ACTIVITY →
Going through the entries below, work out how many lines have the string "registrar" in them. Give the number and nothing more.

RECORDS FOR THE TASK →
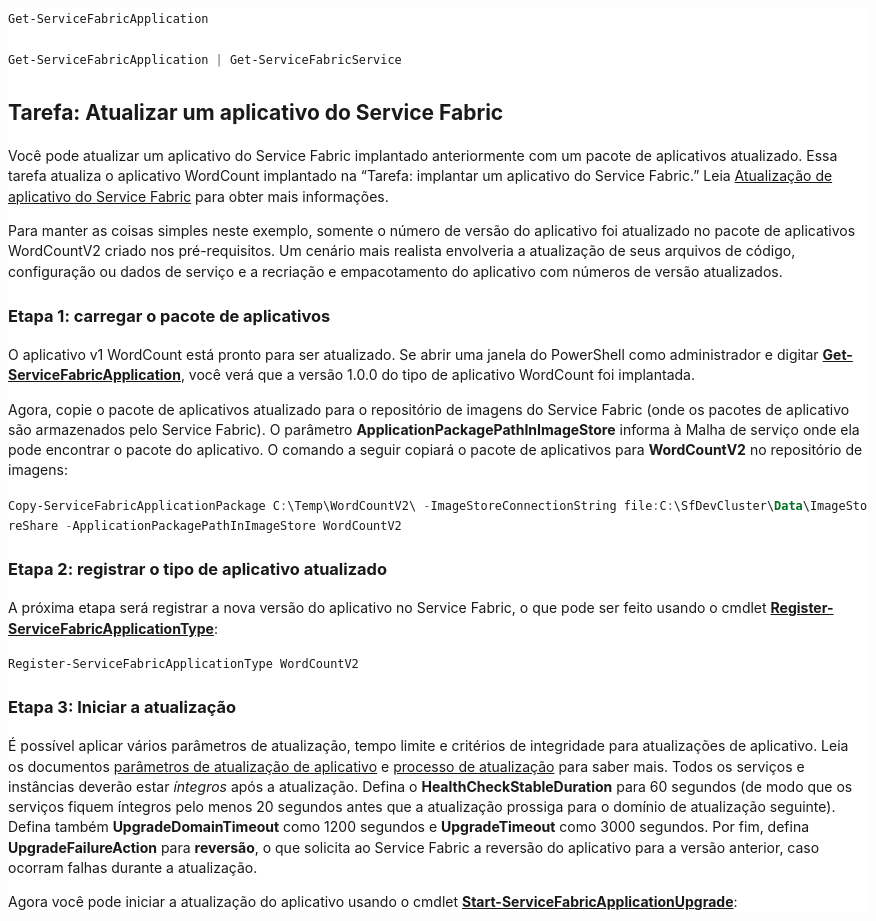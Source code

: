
 ```powershell
Get-ServiceFabricApplication

Get-ServiceFabricApplication | Get-ServiceFabricService
```

## Tarefa: Atualizar um aplicativo do Service Fabric
Você pode atualizar um aplicativo do Service Fabric implantado anteriormente com um pacote de aplicativos atualizado. Essa tarefa atualiza o aplicativo WordCount implantado na “Tarefa: implantar um aplicativo do Service Fabric.” Leia [Atualização de aplicativo do Service Fabric](service-fabric-application-upgrade.md) para obter mais informações.

Para manter as coisas simples neste exemplo, somente o número de versão do aplicativo foi atualizado no pacote de aplicativos WordCountV2 criado nos pré-requisitos. Um cenário mais realista envolveria a atualização de seus arquivos de código, configuração ou dados de serviço e a recriação e empacotamento do aplicativo com números de versão atualizados.

### Etapa 1: carregar o pacote de aplicativos
O aplicativo v1 WordCount está pronto para ser atualizado. Se abrir uma janela do PowerShell como administrador e digitar [**Get-ServiceFabricApplication**](https://msdn.microsoft.com/library/azure/mt163515.aspx), você verá que a versão 1.0.0 do tipo de aplicativo WordCount foi implantada.

Agora, copie o pacote de aplicativos atualizado para o repositório de imagens do Service Fabric (onde os pacotes de aplicativo são armazenados pelo Service Fabric). O parâmetro **ApplicationPackagePathInImageStore** informa à Malha de serviço onde ela pode encontrar o pacote do aplicativo. O comando a seguir copiará o pacote de aplicativos para **WordCountV2** no repositório de imagens:

```powershell
Copy-ServiceFabricApplicationPackage C:\Temp\WordCountV2\ -ImageStoreConnectionString file:C:\SfDevCluster\Data\ImageStoreShare -ApplicationPackagePathInImageStore WordCountV2

```
### Etapa 2: registrar o tipo de aplicativo atualizado
A próxima etapa será registrar a nova versão do aplicativo no Service Fabric, o que pode ser feito usando o cmdlet [**Register-ServiceFabricApplicationType**](https://msdn.microsoft.com/library/azure/mt125958.aspx):

```powershell
Register-ServiceFabricApplicationType WordCountV2
```

### Etapa 3: Iniciar a atualização
É possível aplicar vários parâmetros de atualização, tempo limite e critérios de integridade para atualizações de aplicativo. Leia os documentos [parâmetros de atualização de aplicativo](service-fabric-application-upgrade-parameters.md) e [processo de atualização](service-fabric-application-upgrade.md) para saber mais. Todos os serviços e instâncias deverão estar _íntegros_ após a atualização. Defina o **HealthCheckStableDuration** para 60 segundos (de modo que os serviços fiquem íntegros pelo menos 20 segundos antes que a atualização prossiga para o domínio de atualização seguinte). Defina também **UpgradeDomainTimeout** como 1200 segundos e **UpgradeTimeout** como 3000 segundos. Por fim, defina **UpgradeFailureAction** para **reversão**, o que solicita ao Service Fabric a reversão do aplicativo para a versão anterior, caso ocorram falhas durante a atualização.

Agora você pode iniciar a atualização do aplicativo usando o cmdlet [**Start-ServiceFabricApplicationUpgrade**](https://msdn.microsoft.com/library/azure/mt125975.aspx):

RESPONSE TO THIS TASK →
2